▶ [Given data]

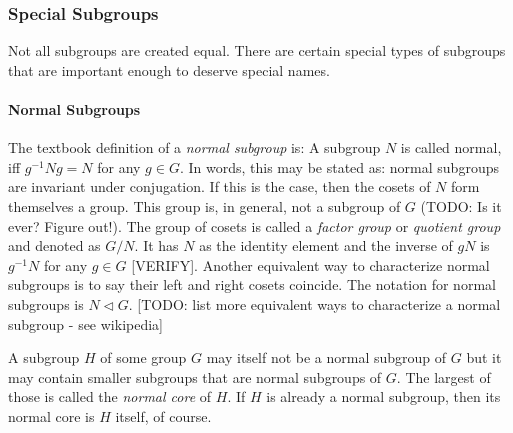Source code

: 


\subsubsection{Special Subgroups}
Not all subgroups are created equal. There are certain special types of subgroups that are important enough to deserve special names.

\paragraph{Normal Subgroups} The textbook definition of a \emph{normal subgroup} is:  A subgroup $N$ is called normal, iff $g^{-1} N g = N$ for any $g \in G$. In words, this may be stated as: normal subgroups are invariant under conjugation. If this is the case, then the cosets of $N$ form themselves a group. This group is, in general, not a subgroup of $G$ (TODO: Is it ever? Figure out!). The group of cosets is called a \emph{factor group} or \emph{quotient group} and denoted as $G / N$. It has $N$ as the identity element and the inverse of $g N$ is $g^{-1} N$ for any $g \in G$ [VERIFY]. Another equivalent way to characterize normal subgroups is to say their left and right cosets coincide. The notation for normal subgroups is $N \triangleleft G$. [TODO: list more equivalent ways to characterize a normal subgroup - see wikipedia]

\medskip
A subgroup $H$ of some group $G$ may itself not be a normal subgroup of $G$ but it may contain smaller subgroups that are normal subgroups of $G$. The largest of those is called the \emph{normal core} of $H$. If $H$ is already a normal subgroup, then its normal core is $H$ itself, of course.




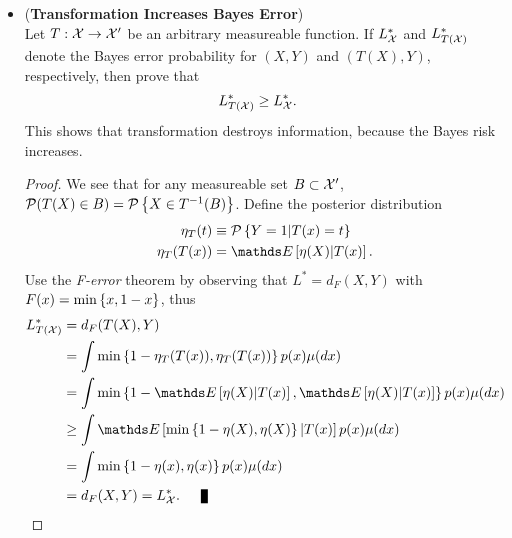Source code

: \documentclass[11pt]{article}
\begin{document}
\begin{itemize}
\item \begin{exercise} (\textbf{Transformation Increases Bayes Error}) \citep{devroye2013probabilistic}\\
Let $T: {\mathcal X}\rightarrow {\mathcal X}' $ be an arbitrary measureable function. If $L_{{\mathcal X}}^{*}$ and $L_{T({\mathcal X})}^{*}$ denote the Bayes error probability for $(X,Y)$ and $(T(X), Y)$, respectively, then prove that 
\begin{align*}
L_{T({\mathcal X})}^{*} &\ge L_{{\mathcal X}}^{*}.
\end{align*}
This shows that transformation destroys information, because the Bayes risk increases. 
\end{exercise}
\begin{proof}
We see that for any measureable set $B\subset {\mathcal X}'$,  ${\mathcal P}(T(X)\in B) = {\mathcal P}\left\{X\in T^{-1}(B)\right\}$. Define the posterior distribution 
\begin{align*}
\eta_{T}(t) &\equiv \cP\set{Y=1| T(x)= t}\\
\eta_{T}(T(x)) &= \E{}{\eta(X)| T(x)}.\\
\end{align*} 
Use the \emph{F-error} theorem by observing that $L^{*} = d_{F}(X,Y)$ with $F(x) = \min\left\{x, 1-x\right\}$, thus
\begin{align*}
L_{T(\cX)}^{*}&=  d_{F}(T(X),Y)\\
&= \int \min\set{1- \eta_{T}(T(x)),  \eta_{T}(T(x))}p(x)\mu(dx)\\
&=  \int \min\set{1- \E{}{\eta(X)| T(x)},  \E{}{\eta(X)| T(x)}}p(x)\mu(dx)\\
&\ge \int \E{}{ \min\set{1- \eta(X), \eta(X)}  | T(x)} p(x)\mu(dx)\\
&= \int \min\set{1- \eta(x), \eta(x)}p(x)\mu(dx)\\
& = d_{F}(X,Y)=  L_{\cX}^{*}.\qed \\
\end{align*} 
\end{proof}


\end{itemize}
\end{document}
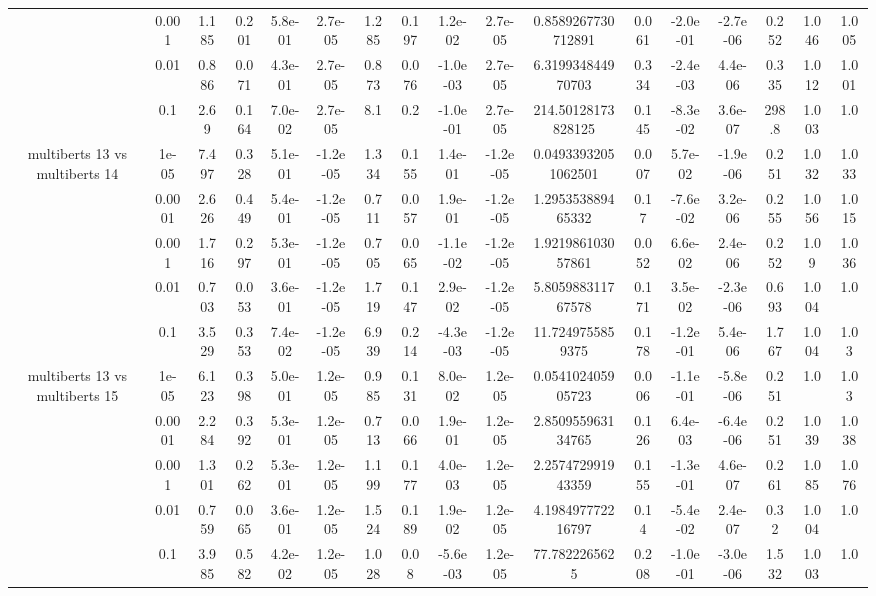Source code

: \begin{tabular}{|c|c|c|c|c|c|c|c|c|c|c|c|c|c|c|c|c|}
 & 0.001 & 1.185 & 0.201 & 5.8e-01 & 2.7e-05 & 1.285 & 0.197 & 1.2e-02 & 2.7e-05 & 0.8589267730712891 & 0.061 & -2.0e-01 & -2.7e-06 & 0.252 & 1.046 & 1.005 \\
 & 0.01 & 0.886 & 0.071 & 4.3e-01 & 2.7e-05 & 0.873 & 0.076 & -1.0e-03 & 2.7e-05 & 6.319934844970703 & 0.334 & -2.4e-03 & 4.4e-06 & 0.335 & 1.012 & 1.001 \\
 & 0.1 & 2.69 & 0.164 & 7.0e-02 & 2.7e-05 & 8.1 & 0.2 & -1.0e-01 & 2.7e-05 & 214.50128173828125 & 0.145 & -8.3e-02 & 3.6e-07 & 298.8 & 1.003 & 1.0 \\
\hline
\multirow{5}{*}{multiberts 13 vs multiberts 14} & 1e-05 & 7.497 & 0.328 & 5.1e-01 & -1.2e-05 & 1.334 & 0.155 & 1.4e-01 & -1.2e-05 & 0.04933932051062501 & 0.007 & 5.7e-02 & -1.9e-06 & 0.251 & 1.032 & 1.033 \\
 & 0.0001 & 2.626 & 0.449 & 5.4e-01 & -1.2e-05 & 0.711 & 0.057 & 1.9e-01 & -1.2e-05 & 1.295353889465332 & 0.17 & -7.6e-02 & 3.2e-06 & 0.255 & 1.056 & 1.015 \\
 & 0.001 & 1.716 & 0.297 & 5.3e-01 & -1.2e-05 & 0.705 & 0.065 & -1.1e-02 & -1.2e-05 & 1.921986103057861 & 0.052 & 6.6e-02 & 2.4e-06 & 0.252 & 1.09 & 1.036 \\
 & 0.01 & 0.703 & 0.053 & 3.6e-01 & -1.2e-05 & 1.719 & 0.147 & 2.9e-02 & -1.2e-05 & 5.805988311767578 & 0.171 & 3.5e-02 & -2.3e-06 & 0.693 & 1.004 & 1.0 \\
 & 0.1 & 3.529 & 0.353 & 7.4e-02 & -1.2e-05 & 6.939 & 0.214 & -4.3e-03 & -1.2e-05 & 11.7249755859375 & 0.178 & -1.2e-01 & 5.4e-06 & 1.767 & 1.004 & 1.03 \\
\hline
\multirow{5}{*}{multiberts 13 vs multiberts 15} & 1e-05 & 6.123 & 0.398 & 5.0e-01 & 1.2e-05 & 0.985 & 0.131 & 8.0e-02 & 1.2e-05 & 0.054102405905723 & 0.006 & -1.1e-01 & -5.8e-06 & 0.251 & 1.0 & 1.03 \\
 & 0.0001 & 2.284 & 0.392 & 5.3e-01 & 1.2e-05 & 0.713 & 0.066 & 1.9e-01 & 1.2e-05 & 2.850955963134765 & 0.126 & 6.4e-03 & -6.4e-06 & 0.251 & 1.039 & 1.038 \\
 & 0.001 & 1.301 & 0.262 & 5.3e-01 & 1.2e-05 & 1.199 & 0.177 & 4.0e-03 & 1.2e-05 & 2.257472991943359 & 0.155 & -1.3e-01 & 4.6e-07 & 0.261 & 1.085 & 1.076 \\
 & 0.01 & 0.759 & 0.065 & 3.6e-01 & 1.2e-05 & 1.524 & 0.189 & 1.9e-02 & 1.2e-05 & 4.198497772216797 & 0.14 & -5.4e-02 & 2.4e-07 & 0.32 & 1.004 & 1.0 \\
 & 0.1 & 3.985 & 0.582 & 4.2e-02 & 1.2e-05 & 1.028 & 0.08 & -5.6e-03 & 1.2e-05 & 77.7822265625 & 0.208 & -1.0e-01 & -3.0e-06 & 1.532 & 1.003 & 1.0 \\

\end{tabular}
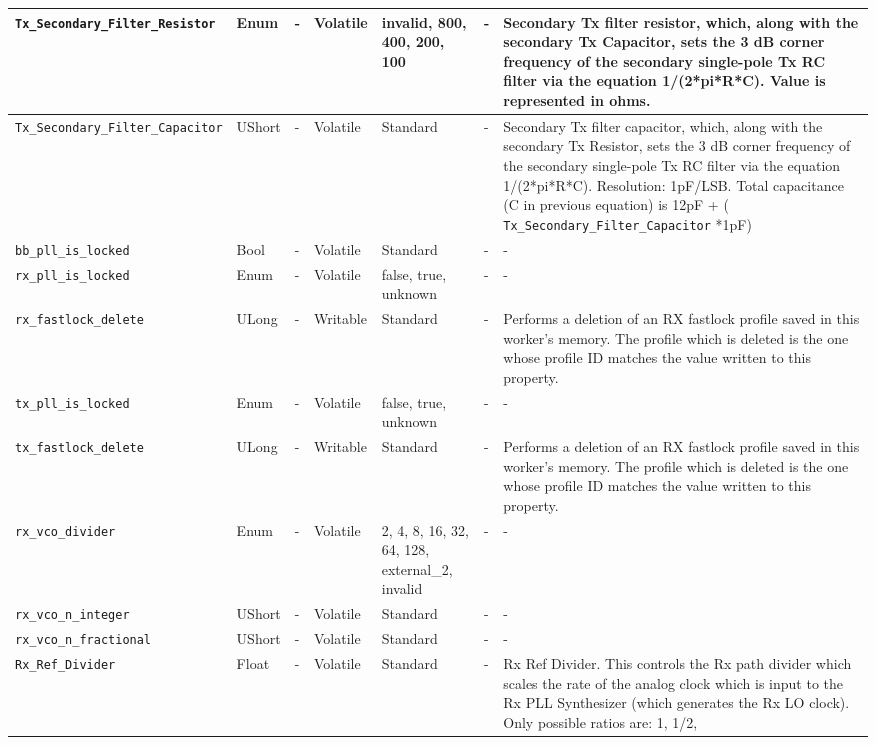 \documentclass{article}
\begin{document}
\begin{landscape}
\begin{scriptsize}
\begin{longtable}{|p{3.6cm}|p{8.1cm}|p{1.4cm}|p{1.3cm}|p{1.4cm}|p{2.5cm}|p{3.6cm}|}
			\hline
			\verb+Tx_Secondary_Filter_Resistor+ & Enum & - & Volatile & invalid, 800, 400, 200, 100 & - & Secondary Tx filter resistor, which, along with the secondary Tx Capacitor, sets the 3 dB corner frequency of the secondary single-pole Tx RC filter via the equation 1/(2*pi*R*C). Value is represented in ohms. \\
			\hline
			\verb+Tx_Secondary_Filter_Capacitor+ & UShort & - & Volatile & Standard & - & 
Secondary Tx filter capacitor, which, along with the secondary Tx Resistor, sets the 3 dB corner frequency of the secondary single-pole Tx RC filter via the equation 1/(2*pi*R*C). Resolution: 1pF/LSB. Total capacitance (C in previous equation) is 12pF + ( \verb+Tx_Secondary_Filter_Capacitor+ *1pF) \\
			\hline
			\verb+bb_pll_is_locked+ & Bool & - & Volatile & Standard & - & - \\
			\hline
			\verb+rx_pll_is_locked+ & Enum & - & Volatile & false, true, unknown & - & - \\
			\hline
			\verb+rx_fastlock_delete+ & ULong & - & Writable & Standard & - & Performs a deletion of an RX fastlock profile saved in this worker's memory. The profile which is deleted is the one whose profile ID matches the value written to this property. \\
			\hline
			\verb+tx_pll_is_locked+ & Enum & - & Volatile & false, true, unknown & - & - \\
			\hline
			\verb+tx_fastlock_delete+ & ULong & - & Writable & Standard & - & Performs a deletion of an RX fastlock profile saved in this worker's memory. The profile which is deleted is the one whose profile ID matches the value written to this property. \\
			\hline
			\verb+rx_vco_divider+ & Enum & - & Volatile & 2, 4, 8, 16, 32, 64, 128, external\_2, invalid & - & - \\
			\hline
			\verb+rx_vco_n_integer+ & UShort & - & Volatile & Standard & - & - \\
			\hline
			\verb+rx_vco_n_fractional+ & UShort & - & Volatile & Standard & - & - \\
			\hline
			\verb+Rx_Ref_Divider+ & Float & - & Volatile & Standard & - & 
                                  Rx Ref Divider. This controls the
                                    Rx path divider which scales the rate of the
                                    analog clock which is input to the Rx PLL
                                    Synthesizer (which generates the Rx LO
                                    clock). Only possible ratios are: 1, 1/2,

\end{longtable}
\end{scriptsize}
\end{landscape}
\end{document}
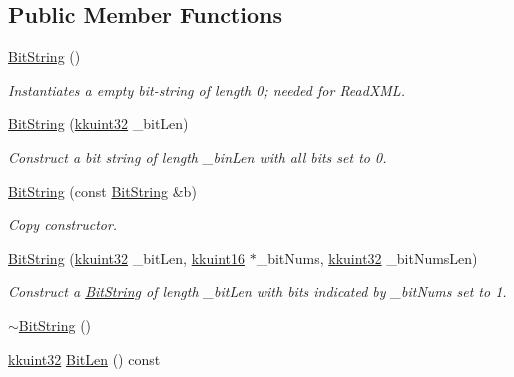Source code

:\subsection*{Public Member Functions}
\begin{DoxyCompactItemize}
\item 
\hyperlink{class_k_k_b_1_1_bit_string_a129b293aa7369637810c1d54471e1258}{Bit\+String} ()
\begin{DoxyCompactList}\small\item\em Instantiates a empty bit-\/string of length 0; needed for Read\+X\+ML. \end{DoxyCompactList}\item 
\hyperlink{class_k_k_b_1_1_bit_string_ab5d7f4ff230b20e46451bf7322ef31b8}{Bit\+String} (\hyperlink{namespace_k_k_b_af8d832f05c54994a1cce25bd5743e19a}{kkuint32} \+\_\+bit\+Len)
\begin{DoxyCompactList}\small\item\em Construct a bit string of length \+\_\+bin\+Len with all bits set to \textquotesingle{}0\textquotesingle{}. \end{DoxyCompactList}\item 
\hyperlink{class_k_k_b_1_1_bit_string_aaae20c7515dc5ddd98e4ffa65a3a379a}{Bit\+String} (const \hyperlink{class_k_k_b_1_1_bit_string}{Bit\+String} \&b)
\begin{DoxyCompactList}\small\item\em Copy constructor. \end{DoxyCompactList}\item 
\hyperlink{class_k_k_b_1_1_bit_string_a934828473e02585ddc44ff46ee0ea637}{Bit\+String} (\hyperlink{namespace_k_k_b_af8d832f05c54994a1cce25bd5743e19a}{kkuint32} \+\_\+bit\+Len, \hyperlink{namespace_k_k_b_aa8c7d4d30381c8a0b6fce68974a9c8a9}{kkuint16} $\ast$\+\_\+bit\+Nums, \hyperlink{namespace_k_k_b_af8d832f05c54994a1cce25bd5743e19a}{kkuint32} \+\_\+bit\+Nums\+Len)
\begin{DoxyCompactList}\small\item\em Construct a \hyperlink{class_k_k_b_1_1_bit_string}{Bit\+String} of length \+\_\+bit\+Len with bits indicated by \textquotesingle{}\+\_\+bit\+Nums\textquotesingle{} set to \textquotesingle{}1\textquotesingle{}. \end{DoxyCompactList}\item 
\hyperlink{class_k_k_b_1_1_bit_string_a80cc99cfa92f334852ff43f44ff36f4f}{$\sim$\+Bit\+String} ()
\item 
\hyperlink{namespace_k_k_b_af8d832f05c54994a1cce25bd5743e19a}{kkuint32} \hyperlink{class_k_k_b_1_1_bit_string_a989985f5b1d32ae42722f19852894605}{Bit\+Len} () const 

\end{DoxyCompactItemize}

▶ [Action item]
Scan the entries above for the string "false" and copy each line that contains it.

▶ [Answer to this task]
			\verb+rx_pll_is_locked+ & Enum & - & Volatile & false, true, unknown & - & - \\
			\verb+tx_pll_is_locked+ & Enum & - & Volatile & false, true, unknown & - & - \\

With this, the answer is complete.